Postmenopausal diabetic women are at greater risk for heart disease compared with men of similar age and with other risk factors. We examined the hypothesis that 17β-estradiol and trivalent chromium inhibit secretion of the pro-inflammatory cytokine interleukin (IL)-6 and oxidative stress in monocytes exposed to high glucose (HG). U937 human monocytes were cultured with HG (30 mM) with and without 17β-estradiol (0–1000 nM) and chromium chloride (Cr3+, 0–10 μM) at 37°C for 24 h. Results show that 17β-estradiol inhibits IL-6 and adhesion to endothelial cells (p <. 05) by HG-treated monocytes.

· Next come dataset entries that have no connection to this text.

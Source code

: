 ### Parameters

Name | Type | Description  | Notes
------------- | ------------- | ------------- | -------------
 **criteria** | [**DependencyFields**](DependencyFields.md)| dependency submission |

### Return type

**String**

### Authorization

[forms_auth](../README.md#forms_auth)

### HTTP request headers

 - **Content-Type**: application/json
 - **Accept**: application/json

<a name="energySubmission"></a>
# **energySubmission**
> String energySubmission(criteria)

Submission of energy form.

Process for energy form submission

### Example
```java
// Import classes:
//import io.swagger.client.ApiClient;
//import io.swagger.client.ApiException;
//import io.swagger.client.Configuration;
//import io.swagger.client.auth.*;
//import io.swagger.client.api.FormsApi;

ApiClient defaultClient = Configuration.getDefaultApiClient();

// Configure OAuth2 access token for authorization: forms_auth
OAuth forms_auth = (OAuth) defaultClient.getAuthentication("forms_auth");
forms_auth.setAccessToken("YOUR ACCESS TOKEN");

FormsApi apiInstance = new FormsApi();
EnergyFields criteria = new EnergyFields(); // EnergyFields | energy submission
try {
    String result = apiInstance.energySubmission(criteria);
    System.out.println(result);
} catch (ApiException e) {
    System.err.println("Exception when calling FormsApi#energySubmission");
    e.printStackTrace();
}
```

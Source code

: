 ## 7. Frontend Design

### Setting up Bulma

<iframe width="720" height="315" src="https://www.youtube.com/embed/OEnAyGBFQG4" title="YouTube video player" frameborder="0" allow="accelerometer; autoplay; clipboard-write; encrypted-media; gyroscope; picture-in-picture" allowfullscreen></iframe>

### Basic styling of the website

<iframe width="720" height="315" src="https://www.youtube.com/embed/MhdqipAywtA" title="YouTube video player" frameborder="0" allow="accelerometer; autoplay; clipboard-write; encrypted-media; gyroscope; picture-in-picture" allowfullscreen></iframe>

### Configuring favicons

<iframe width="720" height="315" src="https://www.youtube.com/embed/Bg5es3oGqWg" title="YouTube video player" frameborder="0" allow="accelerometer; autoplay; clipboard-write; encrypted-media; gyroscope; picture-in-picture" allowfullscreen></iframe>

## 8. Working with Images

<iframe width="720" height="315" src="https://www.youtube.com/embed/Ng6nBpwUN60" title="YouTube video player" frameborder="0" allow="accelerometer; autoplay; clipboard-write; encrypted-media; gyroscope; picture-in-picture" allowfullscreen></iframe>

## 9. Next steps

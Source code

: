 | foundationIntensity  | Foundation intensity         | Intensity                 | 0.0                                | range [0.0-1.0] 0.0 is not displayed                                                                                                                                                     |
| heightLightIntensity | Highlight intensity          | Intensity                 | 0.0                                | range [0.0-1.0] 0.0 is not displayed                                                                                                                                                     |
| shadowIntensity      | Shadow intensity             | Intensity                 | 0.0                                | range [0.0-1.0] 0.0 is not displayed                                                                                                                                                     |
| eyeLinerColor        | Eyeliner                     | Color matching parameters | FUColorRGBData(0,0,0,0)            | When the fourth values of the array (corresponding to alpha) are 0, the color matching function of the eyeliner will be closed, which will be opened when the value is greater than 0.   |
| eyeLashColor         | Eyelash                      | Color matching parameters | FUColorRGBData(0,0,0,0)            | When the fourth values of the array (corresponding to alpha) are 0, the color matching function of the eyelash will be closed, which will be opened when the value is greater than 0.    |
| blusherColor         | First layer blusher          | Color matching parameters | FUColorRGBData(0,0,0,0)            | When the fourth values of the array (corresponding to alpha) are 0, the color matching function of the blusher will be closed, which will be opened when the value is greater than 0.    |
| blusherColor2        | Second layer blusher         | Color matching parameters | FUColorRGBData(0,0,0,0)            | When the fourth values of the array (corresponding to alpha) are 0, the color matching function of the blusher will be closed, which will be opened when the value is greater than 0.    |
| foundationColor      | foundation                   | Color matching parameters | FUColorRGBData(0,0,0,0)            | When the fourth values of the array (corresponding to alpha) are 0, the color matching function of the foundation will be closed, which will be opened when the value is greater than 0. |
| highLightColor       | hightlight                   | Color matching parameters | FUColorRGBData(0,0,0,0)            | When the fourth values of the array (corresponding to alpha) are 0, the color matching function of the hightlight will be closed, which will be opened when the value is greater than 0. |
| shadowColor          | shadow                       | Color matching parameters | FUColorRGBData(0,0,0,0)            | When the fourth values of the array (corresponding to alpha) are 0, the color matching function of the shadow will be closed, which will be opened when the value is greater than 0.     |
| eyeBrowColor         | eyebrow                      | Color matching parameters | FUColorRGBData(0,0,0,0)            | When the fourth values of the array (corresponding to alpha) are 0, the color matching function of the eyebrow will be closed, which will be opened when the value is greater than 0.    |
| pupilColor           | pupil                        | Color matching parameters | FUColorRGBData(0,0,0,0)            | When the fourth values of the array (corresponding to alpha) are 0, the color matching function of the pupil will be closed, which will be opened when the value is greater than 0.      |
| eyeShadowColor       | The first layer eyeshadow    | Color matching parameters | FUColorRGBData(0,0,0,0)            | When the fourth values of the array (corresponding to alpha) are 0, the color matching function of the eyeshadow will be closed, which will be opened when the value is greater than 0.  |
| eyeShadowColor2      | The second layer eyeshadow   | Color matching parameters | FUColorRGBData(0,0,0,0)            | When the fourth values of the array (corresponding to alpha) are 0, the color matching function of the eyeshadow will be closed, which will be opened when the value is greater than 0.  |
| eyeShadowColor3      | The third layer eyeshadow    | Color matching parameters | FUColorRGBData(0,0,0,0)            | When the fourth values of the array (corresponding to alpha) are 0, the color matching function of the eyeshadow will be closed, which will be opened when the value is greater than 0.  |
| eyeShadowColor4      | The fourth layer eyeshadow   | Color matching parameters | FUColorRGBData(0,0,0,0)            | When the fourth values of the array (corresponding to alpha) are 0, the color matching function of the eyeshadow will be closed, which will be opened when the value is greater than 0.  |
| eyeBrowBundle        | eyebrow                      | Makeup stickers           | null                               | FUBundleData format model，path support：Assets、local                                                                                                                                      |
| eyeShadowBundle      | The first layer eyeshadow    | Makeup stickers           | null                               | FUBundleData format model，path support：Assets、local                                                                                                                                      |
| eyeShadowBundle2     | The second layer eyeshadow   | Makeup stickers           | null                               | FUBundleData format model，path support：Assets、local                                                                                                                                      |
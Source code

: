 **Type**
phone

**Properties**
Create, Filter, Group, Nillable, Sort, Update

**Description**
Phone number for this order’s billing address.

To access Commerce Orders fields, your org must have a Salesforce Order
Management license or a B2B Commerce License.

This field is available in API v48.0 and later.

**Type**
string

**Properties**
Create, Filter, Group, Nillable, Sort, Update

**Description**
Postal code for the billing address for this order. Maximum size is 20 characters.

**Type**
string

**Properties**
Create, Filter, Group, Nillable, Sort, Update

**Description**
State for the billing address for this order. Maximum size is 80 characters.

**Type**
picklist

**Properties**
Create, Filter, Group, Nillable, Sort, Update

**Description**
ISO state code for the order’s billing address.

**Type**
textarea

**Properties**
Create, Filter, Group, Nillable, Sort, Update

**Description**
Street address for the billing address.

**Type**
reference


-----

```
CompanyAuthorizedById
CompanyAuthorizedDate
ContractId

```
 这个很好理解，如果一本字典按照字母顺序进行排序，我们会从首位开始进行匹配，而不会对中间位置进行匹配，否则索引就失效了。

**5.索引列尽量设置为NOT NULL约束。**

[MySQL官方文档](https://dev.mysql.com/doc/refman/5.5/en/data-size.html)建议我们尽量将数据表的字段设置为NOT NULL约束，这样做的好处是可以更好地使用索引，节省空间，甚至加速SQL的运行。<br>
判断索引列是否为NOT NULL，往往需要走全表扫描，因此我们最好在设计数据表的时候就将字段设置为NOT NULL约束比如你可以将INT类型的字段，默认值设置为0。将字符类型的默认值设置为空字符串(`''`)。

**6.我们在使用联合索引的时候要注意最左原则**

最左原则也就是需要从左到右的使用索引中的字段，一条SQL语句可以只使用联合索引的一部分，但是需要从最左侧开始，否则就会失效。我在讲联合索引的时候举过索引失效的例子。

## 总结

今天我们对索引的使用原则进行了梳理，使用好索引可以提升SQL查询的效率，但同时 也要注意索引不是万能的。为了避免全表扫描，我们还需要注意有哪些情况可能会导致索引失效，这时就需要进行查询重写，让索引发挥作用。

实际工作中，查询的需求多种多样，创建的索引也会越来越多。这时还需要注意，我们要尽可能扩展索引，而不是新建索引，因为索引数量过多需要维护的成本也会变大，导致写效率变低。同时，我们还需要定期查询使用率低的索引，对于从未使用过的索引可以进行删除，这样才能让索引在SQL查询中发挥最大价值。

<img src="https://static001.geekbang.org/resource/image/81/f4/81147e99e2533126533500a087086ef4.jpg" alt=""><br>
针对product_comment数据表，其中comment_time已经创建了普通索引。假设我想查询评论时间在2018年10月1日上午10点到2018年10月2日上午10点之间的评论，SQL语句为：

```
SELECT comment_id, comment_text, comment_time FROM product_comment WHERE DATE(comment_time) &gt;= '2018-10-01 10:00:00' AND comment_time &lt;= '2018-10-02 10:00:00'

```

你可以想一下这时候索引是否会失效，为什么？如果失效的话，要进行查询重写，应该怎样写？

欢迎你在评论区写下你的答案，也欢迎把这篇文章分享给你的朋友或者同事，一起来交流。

Treatment with 17β-estradiol+Cr3+ required a significantly lower dose of estradiol-17β compared with 17β-estradiol alone for IL-6 inhibition. 17β-Estradiol+Cr3+ also inhibited lipid peroxidation and the adhesivity to human endothelial cells in HG-treated monocytes. Thus, 17β-estradiol+Cr3+ inhibits oxidative stress, IL-6 secretion, and monocytic adhesion to endothelial cells, risk factors in the development of heart disease. The female body requires E but studies on some patients indicate side effects with increased amounts of 17β-estradiol-supplementation. The potential benefit of a lower estrogen dose in combination with chromium is novel and needs to be explored in postmenopausal diabetic women.